German Companies Boycott Breitbart, Not Ayatollahs
by Stefan Frank
May 17, 2017
Reports in January noted how Gerald Hensel, a high-ranking employee of Scholz & Friends, one of the two largest advertising agencies in Germany, used his professional position to launch a private war against the freedom of expression, under the slogan “No Money for the Right Wing!”
“Right wing” websites — those which have criticized the German government for its policies on, for example, Muslim mass-migration, the euro rescue or climate policy — should, according to Hensel, be cut off from advertising revenues. If they have no more money, so the thinking goes, it will be more difficult for them to stay in business; perhaps they would give up, and opinions differing from the mainstream would not be put into circulation.
Hensel explained his strategy on his private blog, which featured a red Soviet star: Large conglomerates that want to advertise on the Internet usually do not directly contact specific websites. Instead, computer programs recognize who is interested in a particular product or service, based on the user’s search behavior. The advertisement is personalized: a car maker will only approach users who are looking for cars. The advertisement, however, will not only appear on car websites, but on all sites the user visits in the following hours or days.
Hensel urged all of those who are disturbed by diverse views on the internet to exert pressure on companies, by branding particular websites as “right wing.” This pressure alone, according to his calculation, would ensure that the company would block the website in question.
His strategy succeeded: Within a few days, the website “Achse des Guten” (Axis of the Good) — one of the most popular German political blogs, which daily exposes the insanity of German politicians and journalists from a common-sense point of view — lost its entire advertising business. Advertising agencies simply cut off the website from their ads.
Those who are leading this war against the freedom of expression often claim innocence: the standard argument is that a company must be able to choose where it wants to place its advertisements, and that this choice has nothing to do with censorship.
The censorship, in fact, takes place elsewhere: where the thought police put pressure on companies to block certain websites. The threat — implicit or explicit — is that if you do not do what we say, we will tell the public that you are advertising with the “right wing,” and you know what that would mean for your business.
An internet petition aimed at forcing Amazon to boycott Breitbart News, shows how these activists view freedom of expression:
“Breitbart’s advertisers are dropping like flies. … People power has already forced BMW, T-Mobile and Kellogg’s and hundreds of other corporations to drop Breitbart — and now we are going to force Amazon to follow suit. Amazon is receiving loads of pressure already, and if we add our voices from across the planet together now, we can make sure Amazon cannot ignore us anymore.”
Activists such as these are not consumers who appeal to a company to meet legitimate ethical demands; rather, they act like a mafia against a restaurant owner who refuses to pay protection money. They occupy the tables with aggressive behavior and scare away the guests — until the owner capitulates, because the economic damage is too great and out of fear of penalties still to come.

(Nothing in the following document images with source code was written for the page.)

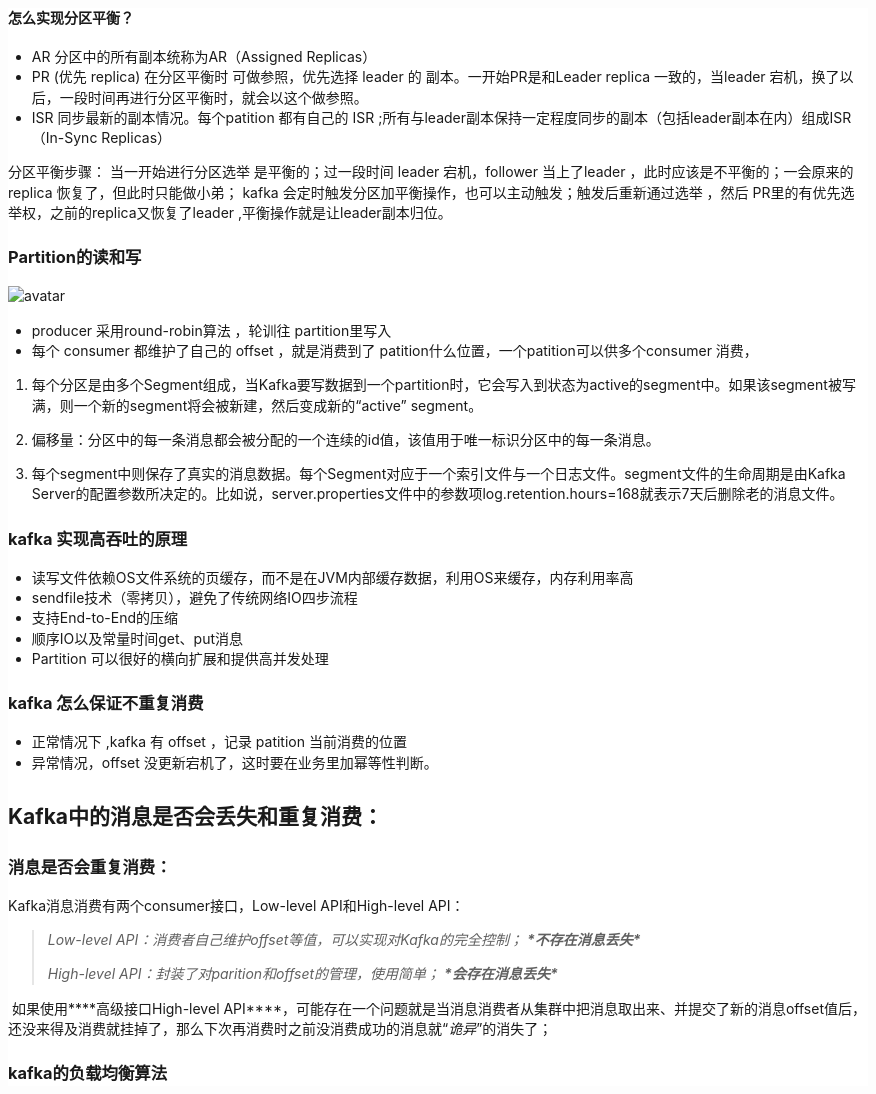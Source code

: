 #### 怎么实现分区平衡？

- AR  分区中的所有副本统称为AR（Assigned Replicas）
- PR (优先 replica) 在分区平衡时 可做参照，优先选择 leader 的 副本。一开始PR是和Leader replica 一致的，当leader 宕机，换了以后，一段时间再进行分区平衡时，就会以这个做参照。
- ISR 同步最新的副本情况。每个patition 都有自己的 ISR ;所有与leader副本保持一定程度同步的副本（包括leader副本在内）组成ISR（In-Sync Replicas）

分区平衡步骤：
当一开始进行分区选举 是平衡的；过一段时间 leader 宕机，follower 当上了leader ，此时应该是不平衡的；一会原来的replica 恢复了，但此时只能做小弟；
kafka 会定时触发分区加平衡操作，也可以主动触发；触发后重新通过选举 ，然后 PR里的有优先选举权，之前的replica又恢复了leader ,平衡操作就是让leader副本归位。

### Partition的读和写

![avatar](../ImgSource/640)

- producer 采用round-robin算法 ，轮训往 partition里写入
- 每个 consumer 都维护了自己的 offset ，就是消费到了 patition什么位置，一个patition可以供多个consumer 消费，

1. 每个分区是由多个Segment组成，当Kafka要写数据到一个partition时，它会写入到状态为active的segment中。如果该segment被写满，则一个新的segment将会被新建，然后变成新的“active” segment。

2. 偏移量：分区中的每一条消息都会被分配的一个连续的id值，该值用于唯一标识分区中的每一条消息。

3. 每个segment中则保存了真实的消息数据。每个Segment对应于一个索引文件与一个日志文件。segment文件的生命周期是由Kafka Server的配置参数所决定的。比如说，server.properties文件中的参数项log.retention.hours=168就表示7天后删除老的消息文件。

### kafka 实现高吞吐的原理

- 读写文件依赖OS文件系统的页缓存，而不是在JVM内部缓存数据，利用OS来缓存，内存利用率高
- sendfile技术（零拷贝），避免了传统网络IO四步流程
- 支持End-to-End的压缩
- 顺序IO以及常量时间get、put消息
- Partition 可以很好的横向扩展和提供高并发处理

### kafka 怎么保证不重复消费

- 正常情况下 ,kafka 有 offset ，记录 patition 当前消费的位置
- 异常情况，offset 没更新宕机了，这时要在业务里加幂等性判断。

## Kafka中的消息是否会丢失和重复消费：

###   消息是否会重复消费：

   Kafka消息消费有两个consumer接口，Low-level API和High-level API：

> *Low-level API：消费者自己维护offset等值，可以实现对Kafka的完全控制； ***\*不存在消息丢失\*****
>
> *High-level API：封装了对parition和offset的管理，使用简单；           ***\*会存在消息丢失\*****

​    如果使用***\*高级接口High-level API\****，可能存在一个问题就是当消息消费者从集群中把消息取出来、并提交了新的消息offset值后，还没来得及消费就挂掉了，那么下次再消费时之前没消费成功的消息就“*诡异*”的消失了； 

### kafka的负载均衡算法
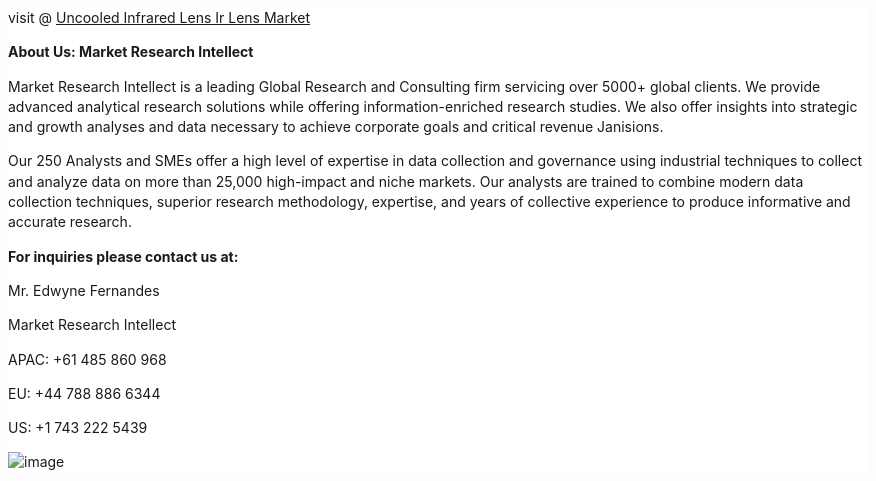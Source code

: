 visit&nbsp;@</strong>&nbsp;</span><span class="font-[700]"><a href="https://www.marketresearchintellect.com/product/uncooled-infrared-lens-ir-lens-sales-market-size-and-forecast/?utm_source=Linkedin&utm_medium=828" target="_blank" data-tracking-control-name="article-ssr-frontend-pulse_little-text-block" data-tracking-will-navigate="" data-test-link="">Uncooled Infrared Lens Ir Lens  Market</a></span></p><p><strong><span class="font-[700]">About Us: Market Research Intellect</span></strong></p><p><span class="">Market Research Intellect is a leading Global Research and Consulting firm servicing over 5000+ global clients. We provide advanced analytical research solutions while offering information-enriched research studies.&nbsp;</span>We also offer insights into strategic and growth analyses and data necessary to achieve corporate goals and critical revenue Janisions.</p><p><span class="">Our 250 Analysts and SMEs offer a high level of expertise in data collection and governance using industrial techniques to collect and analyze data on more than 25,000 high-impact and niche markets. Our analysts are trained to combine modern data collection techniques, superior research methodology, expertise, and years of collective experience to produce informative and accurate research.</span></p><p><strong>For inquiries please contact us at:</strong></p><p>Mr. Edwyne Fernandes</p><p>Market Research Intellect</p><p>APAC: +61 485 860 968</p><p>EU: +44 788 886 6344</p><p>US: +1 743 222 5439</p>
![image](https://github.com/user-attachments/assets/54aaba32-060b-42cf-9c9b-5542d42dbe28)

Questions to German Boycotters
Gatestone Institute asked some of the large German companies boycotting Breitbart what had caused them to do so: Are there internal guidelines? Are other websites or newspapers boycotted? The answers came quickly and were, in most instances, clearly prefabricated. Inquiries proved fruitless.
AXA, for example, a multinational insurance company based in France, wrote: “AXA Deutschland avoids sites with content that does not fit our brand. The website you mention is part of this.”
When Gatestone asked about the criteria, and, with Breitbart, what was the decisive factor for the decision, the answer was: “Please understand that we do not disclose strategies and details of our advertising activities.”